Ramos, who graduated from the program earlier this month, said October marked his 18th month in sobriety. He works full-time as a cook on the Strip and hopes to go back to school. It’s worlds away from when he was living in the tunnels, but the journey getting there wasn’t easy.

He said he agreed to go into the program to avoid jail time, but shortly after getting accepted, he was on the run for almost a month. He was offered a choice; go back to drug court or spend six months in jail. He chose drug court.

“I almost died because they had me on something called the Vivitrol shot . it’s supposed to prevent you from getting high off heroin, and I decided to test the theory thoroughly,” he said. “When they found me, I was in worse shape than when they found me in the wash.”

Justice of the Peace Cynthia Cruz said Ramos‘ case wasn’t uncommon, and that relapses were inevitable.

“A lot of people who have relapsed are still in the program,” she said.

Still, there are limits when it comes to second chances. “My joke is, ‘you can’t just be relapsing six times,’” she said.
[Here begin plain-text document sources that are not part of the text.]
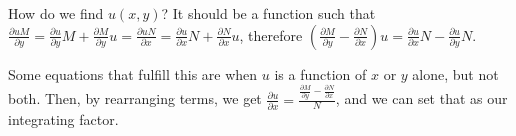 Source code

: \documentclass{article}
\begin{document}
How do we find $u(x,y)$? It should be a function such that $\frac{\partial uM}{\partial y} = \frac{\partial u}{\partial y}M + \frac{\partial M}{\partial y}u = \frac{\partial uN}{\partial x} = \frac{\partial u}{\partial x}N + \frac{\partial N}{\partial x}u$, therefore $(\frac{\partial M}{\partial y} - \frac{\partial N}{\partial x})u = \frac{\partial u}{\partial x}N - \frac{\partial u}{\partial y}N$.

Some equations that fulfill this are when $u$ is a function of $x$ or $y$ alone, but not both. Then, by rearranging terms, we get $\frac{\partial u}{\partial x} = \frac{\frac{\partial M}{\partial y} - \frac{\partial N}{\partial x}}{N}$, and we can set that as our integrating factor. 
\end{document}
Cruz’s courtroom isn’t structured like most. The atmosphere is informal, as Cruz passes out candy and sobriety coins to defendants for advancing in the program. Her rapport with them is amicable, addressing them by first name as she asks them with earnest, how they’re holding up.

“I like to be down on the floor with them,” she said. “They aren’t afraid to talk to me, and that enables them to find help instead of me being the judge that threatens to throw them in jail.”

During Ramos‘ graduation, Cruz gave him a final sobriety coin, a certificate and a copy of his booking photo to remind him how far he’s come. Today, he’s unrecognizable from the man in that photo.

“It’s not like this (program) cures addiction,” he said. “I still think about using all the time, but the difference now is that I have the tools to not act on those impulses.”